By Bob Blundell-Team Pushin' Up Daisies


It was one recent Monday afternoon at the gym and I was bent over studying
the recent demise of my feet. I prodded several blisters that I had popped
the previous day and marveled at the blackened toe nails that I sport pretty
much year round; a byproduct of my chosen sport. While I'm performing this
inspection, some guy next to me gags (maybe a little exaggeration) and says
something like..."My God..what happened to your feet?

I smiled and responded cheerfully...." Did an adventure race over the
weekend"

He nodded and started to say something.

"Adventure racing," I explained. "You know like the Eco Challenge."

He shrugged and looked again at my toes.

I started to explain that I'd just spent 32 hours at a race in Northern
Georgia in sub-freezing weather. At one point I had spent 14 painful hours
with my rear end on the seat of a mountain bike, pushing and sliding through
snow in weather that never got above 30. I considered adding that blisters
generally came with the territory in most cases, but these here were more
likely the affects of trekking through snow for 16 more hours. By this time
I noticed that he had opted to move a little further down the bench away
from me and my feet.

I have to admit this wasn't the first look of confusion, dismay, or incident
where someone, upon inquiring about the sport I love, treated me more like a
Leper than an endurance athlete. Often when I first meet people and tell
them that I'm an adventure racer, they smile and nod their heads like they
know what I'm talking about.

Sometimes they say things like "oh. Yeah...I've heard about those things."
or " isn't that kinda like a triathlon?" or maybe they don't say anything at
all and just look at me with a mild curiosity. That 's typically when that
mild curiosity turns to total apathy.

As I think about this now it occurs to me that their lack of understanding
probably stems more from my own inability to articulate and describe the
sport I love, than some ineptness on their part. So now I sit and
ponder...really think about what Adventure Racing is about.
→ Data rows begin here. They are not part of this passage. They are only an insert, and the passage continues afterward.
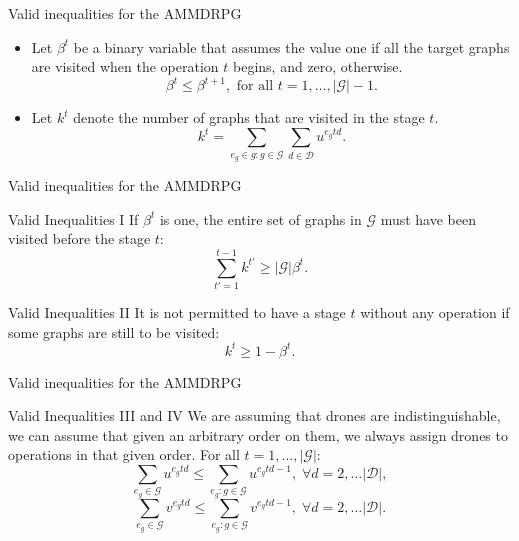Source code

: \documentclass[slidestop,usepdftitle=false,10pt]{beamer}
\begin{document}
	\begin{frame}{Valid inequalities for the AMMDRPG}
	\begin{itemize}
	    \item Let $\beta^t$ be a binary variable that assumes the value one if all the target graphs are visited when the operation $t$ begins, and  zero, otherwise.
	    \begin{equation}\tag{Monotonicity}\label{eq:Monotonicity}
            \beta^t \leq \beta^{t+1}, \mbox{ for all } t=1,\ldots, |\mathcal{G}|-1.
        \end{equation}
	    \item Let $k^t$ denote the number of graphs that are visited in the stage $t$. 
	    $$k^t=\sum_{e_g\in g:g\in\mathcal G}\sum_{d\in\mathcal D} u^{e_gtd}.$$
	\end{itemize}
	\end{frame}
	
	\begin{frame}{Valid inequalities for the AMMDRPG}
	    \begin{block}{Valid Inequalities I}
	    If $\beta^t$ is one, the entire set of graphs in $\mathcal G$ must have been visited before the stage $t$:
            \begin{equation}\tag{VI-1}\label{eq:VI-1}
            \sum_{t'=1}^{t-1} k^{t'} \geq |\mathcal G|\beta^t.
            \end{equation}
        \end{block}
        
        \begin{block}{Valid Inequalities II}
        It is not permitted to have a stage $t$ without any operation if some graphs are still to be visited:
            \begin{equation}\tag{VI-2}\label{eq:VI-2}
            k^t \geq 1 - \beta^t.
            \end{equation}
        \end{block}
    \end{frame}
    
    \begin{frame}{Valid inequalities for the AMMDRPG}
        \begin{block}{Valid Inequalities III and IV}
        We are assuming that drones are indistinguishable, we can assume that given an arbitrary order on them, we always assign drones to operations in that given order. For all $t=1,\ldots,|\mathcal G|:$
        \begin{equation}\tag{VI-3}\label{eq:VI-3}
        \sum_{e_g\in \mathcal G} u^{e_gtd} \leq \sum_{e_g:g\in\mathcal G}u^{e_gtd-1}, \; \forall d=2,\ldots |\mathcal D|,      
        \end{equation}
        \begin{equation}\tag{VI-4}\label{eq:VI-4}
        \sum_{e_g\in \mathcal G} v^{e_gtd} \leq \sum_{e_g:g\in\mathcal G}v^{e_gtd-1}, \; \forall d=2,\ldots |\mathcal D|.      
        \end{equation}
        \end{block}
    \end{frame}
	
\end{document}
Adventure racing is being around a bunch of people who are fit and strong
and a little twisted. These people tend to like it when their knees bleed
and they have mud on their legs, on their glasses, in their teeth, and on
their bike. If after a race, they aren't bent or broken, mangled, sprained
or bloodied, they feel like they didn't get their money's worth. They'd
rather have their butts on the seat of a mountain bike climbing some
torturous hill from hell, than in a first class seat on some jet going
somewhere (unless of course they're flying to their next adventure race).
These people feel like slugs when they only get an hour workout in a day and
they believe muscle cramps are just God's way to telling them they are still
alive!
They're generally a resourceful lot that can speak intelligently about many
obscure topics. This may include:

+ the best and worst flavors of gu's
+116 different uses for duct tape
+ the countless benefits of carrying Vaseline with you during a race
+ How long AA batteries in a head lamp will last in 30 degree weather

They often speak in a language foreign to most normal people. Words and
phrases like TAs, and Sevvies, hard tails and soft tails, camelbaks, and
azimuths are common in their conversations. They also possess skills unknown
to most like:

+ knowing how to use a chain breaker at night
+ Knowing how to turn an old fishing rod and surgical tubing into a bike tow
assembly
+ Knowing how to duct tape a flashlight on top of a bike helmet

Unlike many people they gain pleasure from some of the simpler things in
life. Things like:

+ That wonderful first drink of cold water after a long trekking leg
+ The sheer ecstasy of finding a wadded-up peanut butter sandwich in their
backpack when
they thought they had run out of food
+ The unadulterated joy felt when your teammate offers you a dry pair of
socks after you've
fallen into a ditch filled with cold water
+ The soothing calm felt after applying a liberal dollop of Vaseline to a
raw spot

The sport of adventure racing has given me the opportunity to travel to
places and see things I would have otherwise missed in my life. I've seen
the amber cast of the sun as it rises over snow capped mountains of northern
Georgia. I've seen farmers, men, women, and children in rural parts of China
stand along side poorly developed roads and cheer me and my team as we
traveled through their villages by bike and by foot. I've watched the sun
melt into the horizon of the mountains of west Texas. I've marveled at the
beauty of an east Texas swamp under a December full moon.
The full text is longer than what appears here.